Probably the most questionable matter of my Eliza Carthy experience was that by some it’s been labelled folk. Folk barely crosses your mind when listening to her perform, unless that is folk is a more generic term meaning ‘to be quirky’. If it wasn’t folk, then it was a curious combination of musical theatre, stand up comedy, Moulin Rouge, funk, Grease style blues and…Beethoven’s Romanticism. Perhaps defining the music by musical terms would be less informative for what it was…

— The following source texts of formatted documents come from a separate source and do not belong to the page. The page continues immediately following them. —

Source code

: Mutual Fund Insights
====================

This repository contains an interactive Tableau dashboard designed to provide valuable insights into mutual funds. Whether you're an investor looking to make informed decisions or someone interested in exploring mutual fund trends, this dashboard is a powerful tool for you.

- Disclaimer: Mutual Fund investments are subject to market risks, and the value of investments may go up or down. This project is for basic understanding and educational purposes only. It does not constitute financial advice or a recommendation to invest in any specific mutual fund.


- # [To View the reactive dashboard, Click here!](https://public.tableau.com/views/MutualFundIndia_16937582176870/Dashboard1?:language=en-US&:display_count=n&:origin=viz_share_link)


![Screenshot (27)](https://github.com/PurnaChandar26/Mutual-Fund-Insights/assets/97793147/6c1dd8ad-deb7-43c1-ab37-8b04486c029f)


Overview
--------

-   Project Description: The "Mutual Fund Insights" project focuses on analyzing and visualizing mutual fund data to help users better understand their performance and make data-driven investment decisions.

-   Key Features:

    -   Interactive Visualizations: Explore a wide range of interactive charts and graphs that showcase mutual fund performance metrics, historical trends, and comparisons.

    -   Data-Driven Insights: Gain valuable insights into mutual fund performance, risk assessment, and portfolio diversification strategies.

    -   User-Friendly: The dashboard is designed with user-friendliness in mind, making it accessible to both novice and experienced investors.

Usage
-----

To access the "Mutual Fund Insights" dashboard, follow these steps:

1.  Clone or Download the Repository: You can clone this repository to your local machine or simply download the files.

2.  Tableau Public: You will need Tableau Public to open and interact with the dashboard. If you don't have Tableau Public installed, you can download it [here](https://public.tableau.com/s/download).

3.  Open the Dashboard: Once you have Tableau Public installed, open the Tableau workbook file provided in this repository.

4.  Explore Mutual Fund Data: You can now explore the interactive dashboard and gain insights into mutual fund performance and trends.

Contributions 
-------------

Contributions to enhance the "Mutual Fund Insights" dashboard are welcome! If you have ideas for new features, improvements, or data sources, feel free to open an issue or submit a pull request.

For the first half of the gig, I was convinced that this crude, uncomfortably aggressive in places, often grotesque, but musically magical performance, would make the perfect soundtrack to an Angela Carter book. Eliza, needless to say a busty figure, is forthright in her stage manner. Her voice erupts like the cry of an angry stepmother, and her four accomplishes appear to close in on you with their weighty harmonies. The comparison to distorted fairy tales in un-passable. The second song they play was entitled ‘Hansel’ and a later piece ‘Tea at 5’ quotes the breaking of skin with a man’s wolf man claws. The gesticulating Eliza rises and falls across the stage, and across melodies with the drama of a drunkard; while the double bassist, looks shiftily out of the side of her eye. This is only reinforced by the tales that are told as pretexts to the songs, which affirm stories of painful pasts and/or the author’s powerful imagination. I find the whole thing unnerving.

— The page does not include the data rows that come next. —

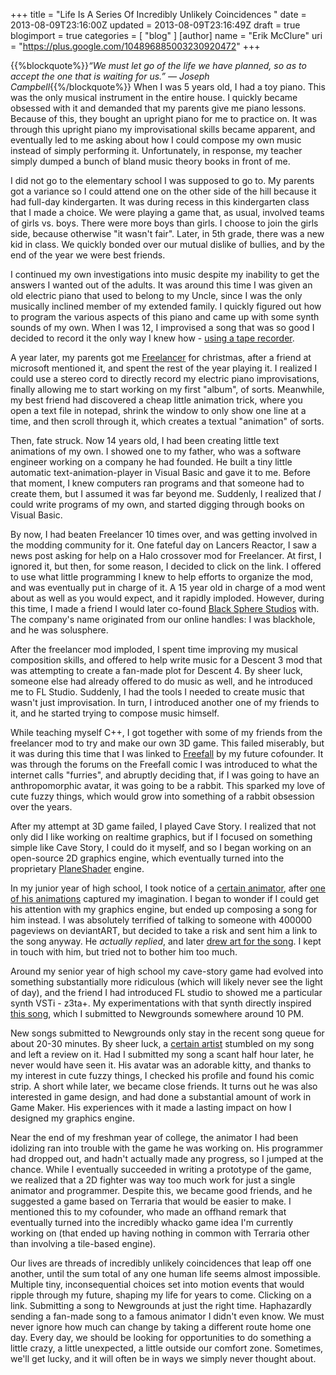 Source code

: +++
title = "Life Is A Series Of Incredibly Unlikely Coincidences  "
date = 2013-08-09T23:16:00Z
updated = 2013-08-09T23:16:49Z
draft = true
blogimport = true 
categories = [ "blog" ]
[author]
	name = "Erik McClure"
	uri = "https://plus.google.com/104896885003230920472"
+++

{{%blockquote%}}*“We must let go of the life we have planned, so as to accept the one that is waiting for us.” — Joseph Campbell*{{%/blockquote%}}
When I was 5 years old, I had a toy piano. This was the only musical instrument in the entire house. I quickly became obsessed with it and demanded that my parents give me piano lessons. Because of this, they bought an upright piano for me to practice on. It was through this upright piano my improvisational skills became apparent, and eventually led to me asking about how I could compose my own music instead of simply performing it. Unfortunately, in response, my teacher simply dumped a bunch of bland music theory books in front of me.

I did not go to the elementary school I was supposed to go to. My parents got a variance so I could attend one on the other side of the hill because it had full-day kindergarten. It was during recess in this kindergarten class that I made a choice. We were playing a game that, as usual, involved teams of girls vs. boys. There were more boys than girls. I choose to join the girls side, because otherwise "it wasn't fair". Later, in 5th grade, there was a new kid in class. We quickly bonded over our mutual dislike of bullies, and by the end of the year we were best friends.

I continued my own investigations into music despite my inability to get the answers I wanted out of the adults. It was around this time I was given an old electric piano that used to belong to my Uncle, since I was the only musically inclined member of my extended family. I quickly figured out how to program the various aspects of this piano and came up with some synth sounds of my own. When I was 12, I improvised a song that was so good I decided to record it the only way I knew how - [using a tape recorder](https://dl.dropboxusercontent.com/u/755994/Crystal_Caverns_12_Crystal_Caverns.mp3). 

A year later, my parents got me [Freelancer](http://en.wikipedia.org/wiki/Freelancer_(video_game)) for christmas, after a friend at microsoft mentioned it, and spent the rest of the year playing it. I realized I could use a stereo cord to directly record my electric piano improvisations, finally allowing me to start working on my first "album", of sorts. Meanwhile, my best friend had discovered a cheap little animation trick, where you open a text file in notepad, shrink the window to only show one line at a time, and then scroll through it, which creates a textual "animation" of sorts.

Then, fate struck. Now 14 years old, I had been creating little text animations of my own. I showed one to my father, who was a software engineer working on a company he had founded. He built a tiny little automatic text-animation-player in Visual Basic and gave it to me. Before that moment, I knew computers ran programs and that someone had to create them, but I assumed it was far beyond me. Suddenly, I realized that *I* could write programs of my own, and started digging through books on Visual Basic.

By now, I had beaten Freelancer 10 times over, and was getting involved in the modding community for it. One fateful day on Lancers Reactor, I saw a news post asking for help on a Halo crossover mod for Freelancer. At first, I ignored it, but then, for some reason, I decided to click on the link. I offered to use what little programming I knew to help efforts to organize the mod, and was eventually put in charge of it. A 15 year old in charge of a mod went about as well as you would expect, and it rapidly imploded. However, during this time, I made a friend I would later co-found [Black Sphere Studios]() with. The company's name originated from our online handles: I was blackhole, and he was solusphere.

After the freelancer mod imploded, I spent time improving my musical composition skills, and offered to help write music for a Descent 3 mod that was attempting to create a fan-made plot for Descent 4. By sheer luck, someone else had already offered to do music as well, and he introduced me to FL Studio. Suddenly, I had the tools I needed to create music that wasn't just improvisation. In turn, I introduced another one of my friends to it, and he started trying to compose music himself. 

While teaching myself C++, I got together with some of my friends from the freelancer mod to try and make our own 3D game. This failed miserably, but it was during this time that I was linked to [Freefall](http://freefall.purrsia.com/) by my future cofounder. It was through the forums on the Freefall comic I was introduced to what the internet calls "furries", and abruptly deciding that, if I was going to have an anthropomorphic avatar, it was going to be a rabbit. This sparked my love of cute fuzzy things, which would grow into something of a rabbit obsession over the years.

After my attempt at 3D game failed, I played Cave Story. I realized that not only did I like working on realtime graphics, but if I focused on something simple like Cave Story, I could do it myself, and so I began working on an open-source 2D graphics engine, which eventually turned into the proprietary [PlaneShader](http://blackspherestudios.com/products/ps/) engine.

In my junior year of high school, I took notice of a [certain animator](http://ryanide.deviantart.com/), after [one of his animations](http://ryanide.deviantart.com/art/Two-Heroes-WIP-number-2-87244651) captured my imagination. I began to wonder if I could get his attention with my graphics engine, but ended up composing a song for him instead. I was absolutely terrified of talking to someone with 400000 pageviews on deviantART, but decided to take a risk and sent him a link to the song anyway. He *actually replied*, and later [drew art for the song](http://ryanide.deviantart.com/art/Amefurikozou-72660459). I kept in touch with him, but tried not to bother him too much.

Around my senior year of high school my cave-story game had evolved into something substantially more ridiculous (which will likely never see the light of day), and the friend I had introduced FL studio to showed me a particular synth VSTi - z3ta+. My experimentations with that synth directly inspired [this song](http://www.newgrounds.com/audio/listen/216830), which I submitted to Newgrounds somewhere around 10 PM.

New songs submitted to Newgrounds only stay in the recent song queue for about 20-30 minutes. By sheer luck, a [certain artist](http://trelldain.com/) stumbled on my song and left a review on it. Had I submitted my song a scant half hour later, he never would have seen it. His avatar was an adorable kitty, and thanks to my interest in cute fuzzy things, I checked his profile and found his comic strip. A short while later, we became close friends. It turns out he was also interested in game design, and had done a substantial amount of work in Game Maker. His experiences with it made a lasting impact on how I designed my graphics engine.

Near the end of my freshman year of college, the animator I had been idolizing ran into trouble with the game he was working on. His programmer had dropped out, and hadn't actually made any progress, so I jumped at the chance. While I eventually succeeded in writing a prototype of the game, we realized that a 2D fighter was way too much work for just a single animator and programmer. Despite this, we became good friends, and he suggested a game based on Terraria that would be easier to make. I mentioned this to my cofounder, who made an offhand remark that eventually turned into the incredibly whacko game idea I'm currently working on (that ended up having nothing in common with Terraria other than involving a tile-based engine).

Our lives are threads of incredibly unlikely coincidences that leap off one another, until the sum total of any one human life seems almost impossible. Multiple tiny, inconsequential choices set into motion events that would ripple through my future, shaping my life for years to come. Clicking on a link. Submitting a song to Newgrounds at just the right time. Haphazardly sending a fan-made song to a famous animator I didn't even know. We must never ignore how much can change by taking a different route home one day. Every day, we should be looking for opportunities to do something a little crazy, a little unexpected, a little outside our comfort zone. Sometimes, we'll get lucky, and it will often be in ways we simply never thought about.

However, a lot changes in the second half, and as suddenly as the bellowing choruses struck in the first half. Consistent is Willy Morrison – the drummer who like an excitably gorilla marches on through song after song with naive excitement on his face. Not least because of Willy’s growing presence, the atmosphere becomes gradually funkier, less sinister and jolty, more Hair Spray. The Monkey Song, as Eliza introduces it, sounds like an N64 video game, and strives forward by the lead from a honky konk piano. Honky konk, and the association I then made with Donkey Kong is about as near as it gets to sounding like a scene from King Kong – which apparently, the writer herself tells us, it was loosely based upon.
Suddenly the pains of life (that are narrated in such blunt humour in the earlier songs) are sanitized by jiving violins, genuinely great dancing from Eliza, soaring melodious interludes, and subtleties of her voice, and the intervals made between the five singers, all become much more apparent. The vital role she plays amongst the band can be attributed to her talented lead on a multitude of on characteristically folk instruments. The grotesque has become the laughable, the abrupt and forceful has become the acceptable and appreciable, but unfortunately still, the experience however unforgettable, was all-in-all regrettable.